Read Books Online and Download eBooks, EPub, PDF, Mobi, Kindle, Text Full Free.
Accomack County Virginia Free Negro Records
Download Accomack County Virginia Free Negro Records full books in PDF, epub, and Kindle. Read online Accomack County Virginia Free Negro Records ebook anywhere anytime directly on your device. Fast Download speed and no annoying ads. We cannot guarantee that every ebooks is available!
Book Synopsis Accomack County, Virginia Free Negro Records by : Richard H. Smith
Download or read book Accomack County, Virginia Free Negro Records written by Richard H. Smith and published by . This book was released on 2007 with total page 116 pages. Available in PDF, EPUB and Kindle. Book excerpt: Transcibed from Microfilm reels 193 and 316 located in The Library of Virginia. Also included is a CD of all digital images from original documents. S8570HB - $36.50
Book Synopsis Free Blacks of Accomack County, Virginia by : Kirk Mariner
Download or read book Free Blacks of Accomack County, Virginia written by Kirk Mariner and published by . This book was released on 2017 with total page pages. Available in PDF, EPUB and Kindle. Book excerpt: "'Free Blacks of Accomack County, Virginia' is a happy by-product of Kirk Mariner's meticulous scholarship. In researching his ground-breaking 'Slave and Free on Virginia's Eastern Shore from the Revolution to the Civil War,' Mariner combed antebellum court order books, wills and inventories, federal censuses, newspapers, manuscripts, and other sources, all the while taking the time to note every free black who appeared in the record. The result is a list of more than 10,000 names. Each entry in the list provides a citation to the source document and a brief summary of why the name appeared in the document." - back cover.
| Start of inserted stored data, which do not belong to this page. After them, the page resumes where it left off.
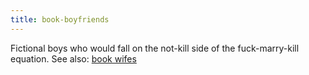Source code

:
 ```yaml
---
title: book-boyfriends
---
```

Fictional boys who would fall on the not-kill side of the fuck-marry-kill equation. See also: <a href="/shelves/book-wifes" class="internal-link">book wifes</a>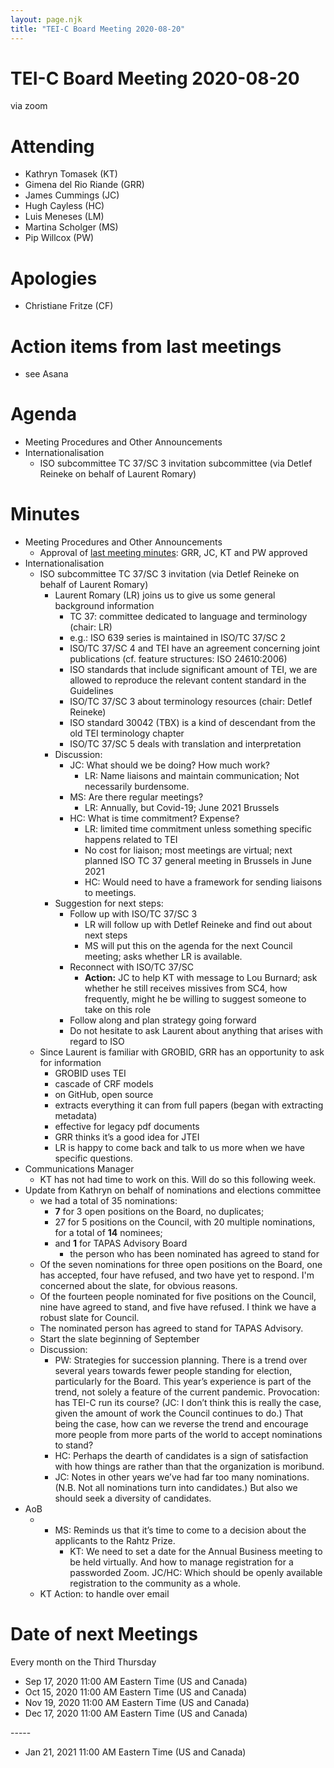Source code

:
 ```yaml
---
layout: page.njk
title: "TEI-C Board Meeting 2020-08-20"
---
```

# TEI-C Board Meeting 2020-08-20
via zoom


Attending
=========


* Kathryn Tomasek (KT)
* Gimena del Rio Riande (GRR)
* James Cummings (JC)
* Hugh Cayless (HC)
* Luis Meneses (LM)
* Martina Scholger (MS)
* Pip Willcox (PW)


Apologies
=========


* Christiane Fritze (CF)


Action items from last meetings
===============================


* see Asana


Agenda
======


* Meeting Procedures and Other Announcements
* Internationalisation
	+ ISO subcommittee TC 37/SC 3 invitation subcommittee (via Detlef Reineke on
	behalf of Laurent Romary)


Minutes
=======


* Meeting Procedures and Other Announcements
	+ Approval of [last meeting minutes](https://tei-c.org/board/tei-c-board-meeting-2020-07-16): GRR, JC, KT and PW approved
* Internationalisation
	+ ISO subcommittee TC 37/SC 3 invitation (via Detlef Reineke on behalf of Laurent Romary)
		- Laurent Romary (LR) joins us to give us some general background information
			* TC 37: committee dedicated to language and terminology (chair: LR)
			* e.g.: ISO 639 series is maintained in ISO/TC 37/SC 2
			* ISO/TC 37/SC 4 and TEI have an agreement concerning joint publications (cf. feature structures: ISO 24610:2006\)
			* ISO standards that include significant amount of TEI, we are allowed to reproduce the relevant content standard in the Guidelines
			* ISO/TC 37/SC 3 about terminology resources (chair: Detlef Reineke)
			* ISO standard 30042 (TBX) is a kind of descendant from the old TEI terminology chapter
			* ISO/TC 37/SC 5 deals with translation and interpretation
		- Discussion:
			* JC: What should we be doing? How much work?
				+ LR: Name liaisons and maintain communication; Not
				necessarily burdensome.
			* MS: Are there regular meetings?
				+ LR: Annually, but Covid\-19; June 2021 Brussels
			* HC: What is time commitment? Expense?
				+ LR: limited time commitment unless something
				specific happens related to TEI
				+ No cost for liaison; most meetings are virtual; next planned ISO TC 37 general meeting in Brussels in June 2021
				+ HC: Would need to have a framework for sending
				liaisons to meetings.
		- Suggestion for next steps:
			* Follow up with ISO/TC 37/SC 3
				+ LR will follow up with Detlef Reineke and find out
				about next steps
				+ MS will put this on the agenda for the next Council
				meeting; asks whether LR is available.
			* Reconnect with ISO/TC 37/SC
				+ **Action:** JC to help KT with message to Lou
				Burnard; ask whether he still receives missives from
				SC4, how frequently, might he be willing to suggest
				someone to take on this role
			* Follow along and plan strategy going forward
			* Do not hesitate to ask Laurent about anything that arises
			with regard to ISO
	+ Since Laurent is familiar with GROBID, GRR has an opportunity to ask for
	information
		- GROBID uses TEI
		- cascade of CRF models
		- on GitHub, open source
		- extracts everything it can from full papers (began with extracting
		metadata)
		- effective for legacy pdf documents
		- GRR thinks it’s a good idea for JTEI
		- LR is happy to come back and talk to us more when we have specific
		questions.
* Communications Manager
	+ KT has not had time to work on this. Will do so this following week.
* Update from Kathryn on behalf of nominations and elections committee
	+ we had a total of 35 nominations:
		- **7** for 3 open positions on the Board, no duplicates;
		- 27 for 5 positions on the Council, with 20 multiple nominations, for
		a total of **14** nominees;
		- and **1** for TAPAS Advisory Board
			* the person who has been nominated has agreed to stand for
	+ Of the seven nominations for three open positions on the Board, one has
	accepted, four have refused, and two have yet to respond. I'm concerned
	about the slate, for obvious reasons.
	+ Of the fourteen people nominated for five positions on the Council, nine
	have agreed to stand, and five have refused. I think we have a robust slate
	for Council.
	+ The nominated person has agreed to stand for TAPAS Advisory.
	+ Start the slate beginning of September
	+ Discussion:
		- PW: Strategies for succession planning. There is a trend over several years towards fewer people standing for election, particularly for the Board. This year’s experience is part of the trend, not solely a feature of the current pandemic. Provocation: has TEI\-C run its course? (JC: I don’t think this is really the case, given the amount of work the Council continues to do.) That being the case, how can we reverse the trend and encourage more people from more parts of the world to accept nominations to stand?
		- HC: Perhaps the dearth of candidates is a sign of satisfaction with
		how things are rather than that the organization is moribund.
		- JC: Notes in other years we’ve had far too many nominations. (N.B. Not all nominations turn into candidates.) But also we should seek a diversity of candidates.
* AoB
	+ - MS: Reminds us that it’s time to come to a decision about the applicants to
		the Rahtz Prize.
		- KT: We need to set a date for the Annual Business meeting to be held
		virtually. And how to manage registration for a passworded Zoom. JC/HC:
		Which should be openly available registration to the community as a
		whole.
	+ KT Action: to handle over email


Date of next Meetings
=====================


Every month on the Third Thursday
* Sep 17, 2020 11:00 AM Eastern Time (US and Canada)
* Oct 15, 2020 11:00 AM Eastern Time (US and Canada)
* Nov 19, 2020 11:00 AM Eastern Time (US and Canada)
* Dec 17, 2020 11:00 AM Eastern Time (US and Canada)


\-\-\-\-\-
* Jan 21, 2021 11:00 AM Eastern Time (US and Canada)
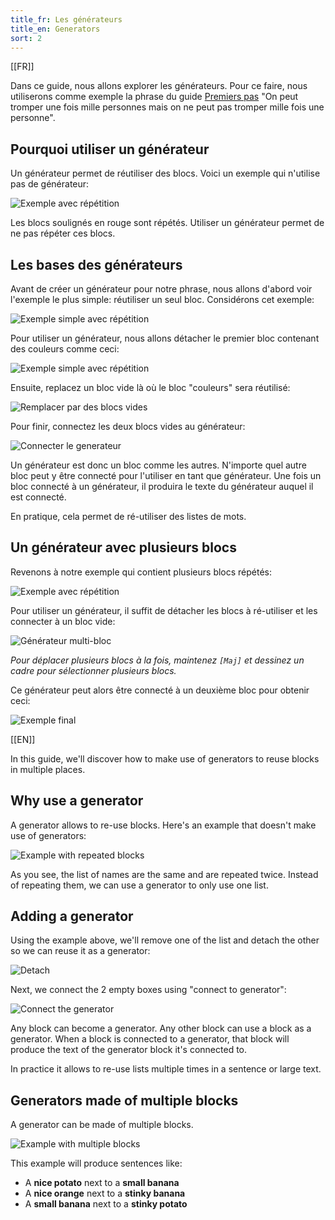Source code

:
 ```yaml
---
title_fr: Les générateurs
title_en: Generators
sort: 2
---
```


[[FR]]

Dans ce guide, nous allons explorer les générateurs. Pour ce faire, nous utiliserons comme exemple la phrase du guide [Premiers pas](/fr/guides/getting-started) "On peut tromper une fois mille personnes mais on ne peut pas tromper mille fois une personne".

## Pourquoi utiliser un générateur

Un générateur permet de réutiliser des blocs. Voici un exemple qui n'utilise pas de générateur:

![Exemple avec répétition](/img/content/guides/les-generateurs/repetition.png)

Les blocs soulignés en rouge sont répétés. Utiliser un générateur permet de ne pas répéter ces blocs.

## Les bases des générateurs

Avant de créer un générateur pour notre phrase, nous allons d'abord voir l'exemple le plus simple: réutiliser un seul bloc. Considérons cet exemple:

![Exemple simple avec répétition](/img/content/guides/les-generateurs/repetition-simple.png)

Pour utiliser un générateur, nous allons détacher le premier bloc contenant des couleurs comme ceci:

![Exemple simple avec répétition](/img/content/guides/les-generateurs/detacher-generateur.gif)

Ensuite, replacez un bloc vide là où le bloc "couleurs" sera réutilisé:

![Remplacer par des blocs vides](/img/content/guides/les-generateurs/remplacer-blocs-vides.gif)

Pour finir, connectez les deux blocs vides au générateur:

![Connecter le generateur](/img/content/guides/les-generateurs/connecter-generateur.gif)

Un générateur est donc un bloc comme les autres. N'importe quel autre bloc peut y être connecté pour l'utiliser en tant que générateur. Une fois un bloc connecté à un générateur, il produira le texte du générateur auquel il est connecté.

En pratique, cela permet de ré-utiliser des listes de mots.

## Un générateur avec plusieurs blocs

Revenons à notre exemple qui contient plusieurs blocs répétés:

![Exemple avec répétition](/img/content/guides/les-generateurs/repetition.png)

Pour utiliser un générateur, il suffit de détacher les blocs à ré-utiliser et les connecter à un bloc vide:

![Générateur multi-bloc](/img/content/guides/les-generateurs/generateur-multi-blocs.gif)

_Pour déplacer plusieurs blocs à la fois, maintenez `[Maj]` et dessinez un cadre pour sélectionner plusieurs blocs._

Ce générateur peut alors être connecté à un deuxième bloc pour obtenir ceci:

![Exemple final](/img/content/guides/les-generateurs/sans-repetition.png)

[[EN]]

In this guide, we'll discover how to make use of generators to reuse blocks in multiple places.

## Why use a generator

A generator allows to re-use blocks. Here's an example that doesn't make use of generators:

![Example with repeated blocks](/img/content/guides/generators/repetition.png)

As you see, the list of names are the same and are repeated twice. Instead of repeating them, we can use a generator to only use one list.

## Adding a generator

Using the example above, we'll remove one of the list and detach the other so we can reuse it as a generator:

![Detach](/img/content/guides/generators/detach.gif)

Next, we connect the 2 empty boxes using "connect to generator":

![Connect the generator](/img/content/guides/generators/connect-generator.gif)

Any block can become a generator. Any other block can use a block as a generator. When a block is connected to a generator, that block will produce the text of the generator block it's connected to.

In practice it allows to re-use lists multiple times in a sentence or large text.

## Generators made of multiple blocks

A generator can be made of multiple blocks.

![Example with multiple blocks](/img/content/guides/generators/multiple.png)

This example will produce sentences like:

- A **nice potato** next to a **small banana**
- A **nice orange** next to a **stinky banana**
- A **small banana** next to a **stinky potato**
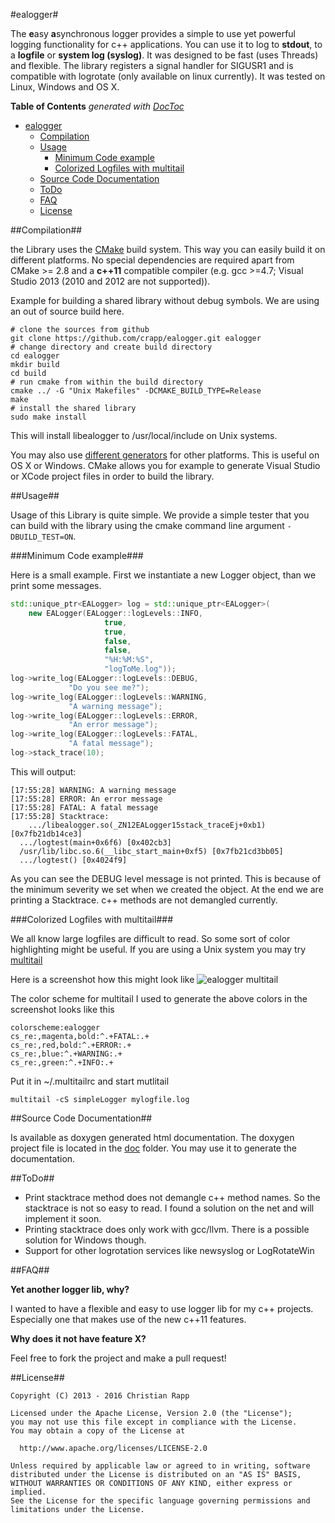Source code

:#ealogger#

The **e**asy **a**synchronous logger provides a simple to use yet powerful logging
functionality for c++ applications.
You can use it to log to **stdout**, to a **logfile** or **system log (syslog)**.
It was designed to be fast (uses Threads) and flexible. The library registers a
signal handler for SIGUSR1 and is compatible with logrotate (only available on
linux currently). It was tested on Linux, Windows and OS X.

**Table of Contents**  *generated with [DocToc](http://doctoc.herokuapp.com/)*

- [ealogger](#ealogger)
	- [Compilation](#compilation)
	- [Usage](#usage)
		- [Minimum Code example](#minimum-code-example)
		- [Colorized Logfiles with multitail](#colorized-logfiles-with-multitail)
	- [Source Code Documentation](#source-code-documentation)
	- [ToDo](#todo)
	- [FAQ](#faq)
	- [License](#license)


##Compilation##

the Library uses the [CMake](http://cmake.org/) build system. This way you
can easily build it on different platforms. No special dependencies are
required apart from CMake >= 2.8 and a **c++11** compatible compiler (e.g. gcc >=4.7;
Visual Studio 2013 (2010 and 2012 are not supported)).

Example for building a shared library without debug symbols. We are using an
out of source build here.
```shell
# clone the sources from github
git clone https://github.com/crapp/ealogger.git ealogger
# change directory and create build directory
cd ealogger
mkdir build
cd build
# run cmake from within the build directory
cmake ../ -G "Unix Makefiles" -DCMAKE_BUILD_TYPE=Release
make
# install the shared library
sudo make install
```

This will install libealogger to /usr/local/include on Unix systems.

You may also use [different generators](https://cmake.org/cmake/help/latest/manual/cmake-generators.7.html)
for other platforms. This is useful on OS X or Windows. CMake allows you for
example to generate Visual Studio or XCode project files in order to build the library.

##Usage##

Usage of this Library is quite simple. We provide a simple tester that you can
build with the library using the cmake command line argument `-DBUILD_TEST=ON`.

###Minimum Code example###

Here is a small example. First we instantiate a new Logger object, than we print
some messages.

```c++
std::unique_ptr<EALogger> log = std::unique_ptr<EALogger>(
    new EALogger(EALogger::logLevels::INFO,
                     true,
                     true,
                     false,
                     false,
                     "%H:%M:%S",
                     "logToMe.log"));
log->write_log(EALogger::logLevels::DEBUG,
             "Do you see me?");
log->write_log(EALogger::logLevels::WARNING,
             "A warning message");
log->write_log(EALogger::logLevels::ERROR,
             "An error message");
log->write_log(EALogger::logLevels::FATAL,
             "A fatal message");
log->stack_trace(10);
```
This will output:
```shell
[17:55:28] WARNING: A warning message
[17:55:28] ERROR: An error message
[17:55:28] FATAL: A fatal message
[17:55:28] Stacktrace:
    .../libealogger.so(_ZN12EALogger15stack_traceEj+0xb1) [0x7fb21db14ce3]
  .../logtest(main+0x6f6) [0x402cb3]
  /usr/lib/libc.so.6(__libc_start_main+0xf5) [0x7fb21cd3bb05]
  .../logtest() [0x4024f9]
```

As you can see the DEBUG level message is not printed. This is because of the minimum severity
we set when we created the object. At the end we are printing a Stacktrace.
c++ methods are not demangled currently.

###Colorized Logfiles with multitail###

We all know large logfiles are difficult to read. So some sort of color
highlighting might be useful. If you are using a Unix system you may try
[multitail](http://www.vanheusden.com/multitail/)

Here is a screenshot how this might look like
![ealogger multitail](http://crapp.github.io/simplelogger/screenshots/SimpleLoggerMultitail.jpeg "EALogger multitail")

The color scheme for multitail I used to generate the above colors in the
screenshot looks like this

    colorscheme:ealogger
    cs_re:,magenta,bold:^.+FATAL:.+
    cs_re:,red,bold:^.+ERROR:.+
    cs_re:,blue:^.+WARNING:.+
    cs_re:,green:^.+INFO:.+

Put it in ~/.multitailrc and start mutlitail
```shell
multitail -cS simpleLogger mylogfile.log
```
##Source Code Documentation##

Is available as doxygen generated html documentation. The doxygen project file is
located in the  [doc](https://github.com/crapp/ealogger/tree/master/doc) folder.
You may use it to generate the documentation.

##ToDo##

* Print stacktrace method does not demangle c++ method names. So the stacktrace
  is not so easy to read. I found a solution on the net and will implement it soon.
* Printing stacktrace does only work with gcc/llvm. There is a possible solution
  for Windows though.
* Support for other logrotation services like newsyslog or LogRotateWin

##FAQ##

**Yet another logger lib, why?**

I wanted to have a flexible and easy to use logger lib for my c++ projects.
Especially one that makes use of the new c++11 features.

**Why does it not have feature X?**

Feel free to fork the project and make a pull request!

##License##

```
Copyright (C) 2013 - 2016 Christian Rapp

Licensed under the Apache License, Version 2.0 (the "License");
you may not use this file except in compliance with the License.
You may obtain a copy of the License at

  http://www.apache.org/licenses/LICENSE-2.0

Unless required by applicable law or agreed to in writing, software
distributed under the License is distributed on an "AS IS" BASIS,
WITHOUT WARRANTIES OR CONDITIONS OF ANY KIND, either express or implied.
See the License for the specific language governing permissions and
limitations under the License.
```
Book Synopsis The Free Negro in Virginia, 1619-1895 by : John Henderson Russell
Download or read book The Free Negro in Virginia, 1619-1895 written by John Henderson Russell and published by . This book was released on 1913 with total page 202 pages. Available in PDF, EPUB and Kindle. Book excerpt:
Book Synopsis The Register of Free Negroes, Northampton County, Virginia, 1853 to 1861 by :
Download or read book The Register of Free Negroes, Northampton County, Virginia, 1853 to 1861 written by and published by . This book was released on 1992 with total page 120 pages. Available in PDF, EPUB and Kindle. Book excerpt: Before 1670 position of African immigrants coming into the Eastern Shore of Virginia was not unlike that of most whites; they were "in bondage." Although in the case of the Africans the bondage had not set time-limit, and was thus in fact slavery, they were "very often able to purchase their freedom (...) acquire land, marry, have families and live an existence not unlike the freed white indentured servant." After 1670, however, a move began "to discard indentured servitude and have slavery as the only method to supply the work force."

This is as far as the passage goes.